Data items:
....
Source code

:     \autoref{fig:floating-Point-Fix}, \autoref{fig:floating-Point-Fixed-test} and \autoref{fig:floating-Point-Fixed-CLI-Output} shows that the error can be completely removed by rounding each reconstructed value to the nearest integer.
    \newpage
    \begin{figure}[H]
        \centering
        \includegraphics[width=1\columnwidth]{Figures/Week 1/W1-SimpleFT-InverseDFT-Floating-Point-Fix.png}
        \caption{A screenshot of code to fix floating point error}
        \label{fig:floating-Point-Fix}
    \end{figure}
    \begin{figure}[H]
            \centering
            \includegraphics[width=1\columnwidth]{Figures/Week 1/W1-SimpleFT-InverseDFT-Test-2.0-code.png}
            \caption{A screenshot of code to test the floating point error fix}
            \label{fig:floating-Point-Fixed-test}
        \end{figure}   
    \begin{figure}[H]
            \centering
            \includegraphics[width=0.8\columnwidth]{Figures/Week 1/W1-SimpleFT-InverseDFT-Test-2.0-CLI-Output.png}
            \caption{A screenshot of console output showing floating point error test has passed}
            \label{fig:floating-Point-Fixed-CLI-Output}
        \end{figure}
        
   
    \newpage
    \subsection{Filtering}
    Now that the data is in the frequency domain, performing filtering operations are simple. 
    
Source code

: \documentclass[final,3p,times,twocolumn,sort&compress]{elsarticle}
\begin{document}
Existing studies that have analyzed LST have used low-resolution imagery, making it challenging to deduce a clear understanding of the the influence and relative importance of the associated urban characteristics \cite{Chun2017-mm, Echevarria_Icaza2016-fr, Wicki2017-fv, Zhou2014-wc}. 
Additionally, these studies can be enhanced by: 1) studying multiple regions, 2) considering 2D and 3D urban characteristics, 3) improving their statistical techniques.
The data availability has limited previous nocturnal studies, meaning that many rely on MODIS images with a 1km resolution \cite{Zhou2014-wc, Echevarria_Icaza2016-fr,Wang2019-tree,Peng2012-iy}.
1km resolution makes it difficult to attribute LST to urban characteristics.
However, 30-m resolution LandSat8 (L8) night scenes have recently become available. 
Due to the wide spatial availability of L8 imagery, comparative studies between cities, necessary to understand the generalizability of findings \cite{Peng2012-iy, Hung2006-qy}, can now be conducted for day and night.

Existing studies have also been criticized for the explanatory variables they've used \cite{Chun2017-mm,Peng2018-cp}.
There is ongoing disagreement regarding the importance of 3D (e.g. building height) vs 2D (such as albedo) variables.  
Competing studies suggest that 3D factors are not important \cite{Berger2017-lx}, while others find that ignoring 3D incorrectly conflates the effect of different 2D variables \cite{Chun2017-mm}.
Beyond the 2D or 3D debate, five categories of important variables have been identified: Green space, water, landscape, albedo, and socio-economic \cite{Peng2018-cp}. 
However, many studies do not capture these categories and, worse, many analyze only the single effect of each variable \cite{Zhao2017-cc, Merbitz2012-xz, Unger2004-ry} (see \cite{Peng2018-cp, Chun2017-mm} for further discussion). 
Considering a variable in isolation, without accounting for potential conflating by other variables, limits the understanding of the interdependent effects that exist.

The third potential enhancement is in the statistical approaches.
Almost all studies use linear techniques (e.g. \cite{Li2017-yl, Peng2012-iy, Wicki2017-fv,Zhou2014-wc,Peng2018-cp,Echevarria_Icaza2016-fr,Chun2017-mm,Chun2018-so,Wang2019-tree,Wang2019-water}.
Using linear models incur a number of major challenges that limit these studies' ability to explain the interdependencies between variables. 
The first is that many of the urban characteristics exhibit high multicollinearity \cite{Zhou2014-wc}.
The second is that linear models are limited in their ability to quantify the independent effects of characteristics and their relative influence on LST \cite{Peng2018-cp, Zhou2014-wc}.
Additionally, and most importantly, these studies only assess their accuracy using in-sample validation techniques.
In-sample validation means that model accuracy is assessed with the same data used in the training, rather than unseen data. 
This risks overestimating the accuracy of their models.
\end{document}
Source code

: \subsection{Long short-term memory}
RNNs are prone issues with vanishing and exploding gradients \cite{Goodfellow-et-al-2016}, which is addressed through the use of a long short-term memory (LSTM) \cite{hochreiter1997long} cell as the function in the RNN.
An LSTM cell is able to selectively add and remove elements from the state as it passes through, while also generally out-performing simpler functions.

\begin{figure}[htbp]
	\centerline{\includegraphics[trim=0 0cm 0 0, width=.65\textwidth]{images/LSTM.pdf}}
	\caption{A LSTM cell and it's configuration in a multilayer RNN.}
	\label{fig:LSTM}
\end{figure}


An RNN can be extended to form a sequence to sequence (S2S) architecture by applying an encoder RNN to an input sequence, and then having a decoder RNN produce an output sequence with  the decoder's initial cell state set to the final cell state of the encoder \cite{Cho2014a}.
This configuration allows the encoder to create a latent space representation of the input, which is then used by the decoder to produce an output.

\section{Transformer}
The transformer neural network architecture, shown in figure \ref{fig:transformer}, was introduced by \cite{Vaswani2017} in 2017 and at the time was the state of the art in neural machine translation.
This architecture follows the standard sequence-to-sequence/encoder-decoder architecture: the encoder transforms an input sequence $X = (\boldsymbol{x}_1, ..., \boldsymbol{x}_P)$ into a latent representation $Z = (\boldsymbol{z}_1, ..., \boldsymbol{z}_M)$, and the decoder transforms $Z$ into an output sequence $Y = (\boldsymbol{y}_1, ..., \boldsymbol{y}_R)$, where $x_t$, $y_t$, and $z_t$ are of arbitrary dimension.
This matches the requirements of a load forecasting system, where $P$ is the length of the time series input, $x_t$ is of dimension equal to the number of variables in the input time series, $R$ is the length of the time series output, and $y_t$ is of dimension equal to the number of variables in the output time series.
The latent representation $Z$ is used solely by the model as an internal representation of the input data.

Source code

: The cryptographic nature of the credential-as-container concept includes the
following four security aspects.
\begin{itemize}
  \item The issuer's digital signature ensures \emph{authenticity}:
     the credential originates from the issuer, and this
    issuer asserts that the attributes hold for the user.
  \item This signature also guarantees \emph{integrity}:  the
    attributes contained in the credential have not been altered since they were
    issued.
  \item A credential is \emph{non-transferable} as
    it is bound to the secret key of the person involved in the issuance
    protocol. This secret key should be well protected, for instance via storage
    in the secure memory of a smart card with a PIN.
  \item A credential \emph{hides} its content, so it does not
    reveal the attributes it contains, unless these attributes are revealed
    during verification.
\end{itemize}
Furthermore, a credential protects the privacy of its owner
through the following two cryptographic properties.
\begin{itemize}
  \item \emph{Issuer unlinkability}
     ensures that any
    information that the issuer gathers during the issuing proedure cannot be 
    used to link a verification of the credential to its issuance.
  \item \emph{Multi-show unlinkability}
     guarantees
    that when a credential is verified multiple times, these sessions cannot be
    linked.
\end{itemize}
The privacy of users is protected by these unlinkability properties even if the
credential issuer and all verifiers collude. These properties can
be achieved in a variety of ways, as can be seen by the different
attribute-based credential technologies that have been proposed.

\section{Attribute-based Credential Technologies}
....
Aim of the exercise:
Return every entry exactly.

Solution to this exercise:
Source code

:     \autoref{fig:floating-Point-Fix}, \autoref{fig:floating-Point-Fixed-test} and \autoref{fig:floating-Point-Fixed-CLI-Output} shows that the error can be completely removed by rounding each reconstructed value to the nearest integer.
    \newpage
    \begin{figure}[H]
        \centering
        \includegraphics[width=1\columnwidth]{Figures/Week 1/W1-SimpleFT-InverseDFT-Floating-Point-Fix.png}
        \caption{A screenshot of code to fix floating point error}
        \label{fig:floating-Point-Fix}
    \end{figure}
    \begin{figure}[H]
            \centering
            \includegraphics[width=1\columnwidth]{Figures/Week 1/W1-SimpleFT-InverseDFT-Test-2.0-code.png}
            \caption{A screenshot of code to test the floating point error fix}
            \label{fig:floating-Point-Fixed-test}
        \end{figure}   
    \begin{figure}[H]
            \centering
            \includegraphics[width=0.8\columnwidth]{Figures/Week 1/W1-SimpleFT-InverseDFT-Test-2.0-CLI-Output.png}
            \caption{A screenshot of console output showing floating point error test has passed}
            \label{fig:floating-Point-Fixed-CLI-Output}
        \end{figure}
        
   
    \newpage
    \subsection{Filtering}
    Now that the data is in the frequency domain, performing filtering operations are simple. 
    
Source code

: \documentclass[final,3p,times,twocolumn,sort&compress]{elsarticle}
\begin{document}
Existing studies that have analyzed LST have used low-resolution imagery, making it challenging to deduce a clear understanding of the the influence and relative importance of the associated urban characteristics \cite{Chun2017-mm, Echevarria_Icaza2016-fr, Wicki2017-fv, Zhou2014-wc}. 
Additionally, these studies can be enhanced by: 1) studying multiple regions, 2) considering 2D and 3D urban characteristics, 3) improving their statistical techniques.
The data availability has limited previous nocturnal studies, meaning that many rely on MODIS images with a 1km resolution \cite{Zhou2014-wc, Echevarria_Icaza2016-fr,Wang2019-tree,Peng2012-iy}.
1km resolution makes it difficult to attribute LST to urban characteristics.
However, 30-m resolution LandSat8 (L8) night scenes have recently become available. 
Due to the wide spatial availability of L8 imagery, comparative studies between cities, necessary to understand the generalizability of findings \cite{Peng2012-iy, Hung2006-qy}, can now be conducted for day and night.

Existing studies have also been criticized for the explanatory variables they've used \cite{Chun2017-mm,Peng2018-cp}.
There is ongoing disagreement regarding the importance of 3D (e.g. building height) vs 2D (such as albedo) variables.  
Competing studies suggest that 3D factors are not important \cite{Berger2017-lx}, while others find that ignoring 3D incorrectly conflates the effect of different 2D variables \cite{Chun2017-mm}.
Beyond the 2D or 3D debate, five categories of important variables have been identified: Green space, water, landscape, albedo, and socio-economic \cite{Peng2018-cp}. 
However, many studies do not capture these categories and, worse, many analyze only the single effect of each variable \cite{Zhao2017-cc, Merbitz2012-xz, Unger2004-ry} (see \cite{Peng2018-cp, Chun2017-mm} for further discussion). 
Considering a variable in isolation, without accounting for potential conflating by other variables, limits the understanding of the interdependent effects that exist.

The third potential enhancement is in the statistical approaches.
Almost all studies use linear techniques (e.g. \cite{Li2017-yl, Peng2012-iy, Wicki2017-fv,Zhou2014-wc,Peng2018-cp,Echevarria_Icaza2016-fr,Chun2017-mm,Chun2018-so,Wang2019-tree,Wang2019-water}.
Using linear models incur a number of major challenges that limit these studies' ability to explain the interdependencies between variables. 
The first is that many of the urban characteristics exhibit high multicollinearity \cite{Zhou2014-wc}.
The second is that linear models are limited in their ability to quantify the independent effects of characteristics and their relative influence on LST \cite{Peng2018-cp, Zhou2014-wc}.
Additionally, and most importantly, these studies only assess their accuracy using in-sample validation techniques.
In-sample validation means that model accuracy is assessed with the same data used in the training, rather than unseen data. 
This risks overestimating the accuracy of their models.
\end{document}
Source code

: \subsection{Long short-term memory}
RNNs are prone issues with vanishing and exploding gradients \cite{Goodfellow-et-al-2016}, which is addressed through the use of a long short-term memory (LSTM) \cite{hochreiter1997long} cell as the function in the RNN.
An LSTM cell is able to selectively add and remove elements from the state as it passes through, while also generally out-performing simpler functions.

\begin{figure}[htbp]
	\centerline{\includegraphics[trim=0 0cm 0 0, width=.65\textwidth]{images/LSTM.pdf}}
	\caption{A LSTM cell and it's configuration in a multilayer RNN.}
	\label{fig:LSTM}
\end{figure}


An RNN can be extended to form a sequence to sequence (S2S) architecture by applying an encoder RNN to an input sequence, and then having a decoder RNN produce an output sequence with  the decoder's initial cell state set to the final cell state of the encoder \cite{Cho2014a}.
This configuration allows the encoder to create a latent space representation of the input, which is then used by the decoder to produce an output.

\section{Transformer}
The transformer neural network architecture, shown in figure \ref{fig:transformer}, was introduced by \cite{Vaswani2017} in 2017 and at the time was the state of the art in neural machine translation.
This architecture follows the standard sequence-to-sequence/encoder-decoder architecture: the encoder transforms an input sequence $X = (\boldsymbol{x}_1, ..., \boldsymbol{x}_P)$ into a latent representation $Z = (\boldsymbol{z}_1, ..., \boldsymbol{z}_M)$, and the decoder transforms $Z$ into an output sequence $Y = (\boldsymbol{y}_1, ..., \boldsymbol{y}_R)$, where $x_t$, $y_t$, and $z_t$ are of arbitrary dimension.
This matches the requirements of a load forecasting system, where $P$ is the length of the time series input, $x_t$ is of dimension equal to the number of variables in the input time series, $R$ is the length of the time series output, and $y_t$ is of dimension equal to the number of variables in the output time series.
The latent representation $Z$ is used solely by the model as an internal representation of the input data.

Source code

: The cryptographic nature of the credential-as-container concept includes the
following four security aspects.
\begin{itemize}
  \item The issuer's digital signature ensures \emph{authenticity}:
     the credential originates from the issuer, and this
    issuer asserts that the attributes hold for the user.
  \item This signature also guarantees \emph{integrity}:  the
    attributes contained in the credential have not been altered since they were
    issued.
  \item A credential is \emph{non-transferable} as
    it is bound to the secret key of the person involved in the issuance
    protocol. This secret key should be well protected, for instance via storage
    in the secure memory of a smart card with a PIN.
  \item A credential \emph{hides} its content, so it does not
    reveal the attributes it contains, unless these attributes are revealed
    during verification.
\end{itemize}
Furthermore, a credential protects the privacy of its owner
through the following two cryptographic properties.
\begin{itemize}
  \item \emph{Issuer unlinkability}
     ensures that any
    information that the issuer gathers during the issuing proedure cannot be 
    used to link a verification of the credential to its issuance.
  \item \emph{Multi-show unlinkability}
     guarantees
    that when a credential is verified multiple times, these sessions cannot be
    linked.
\end{itemize}
The privacy of users is protected by these unlinkability properties even if the
credential issuer and all verifiers collude. These properties can
be achieved in a variety of ways, as can be seen by the different
attribute-based credential technologies that have been proposed.

\section{Attribute-based Credential Technologies}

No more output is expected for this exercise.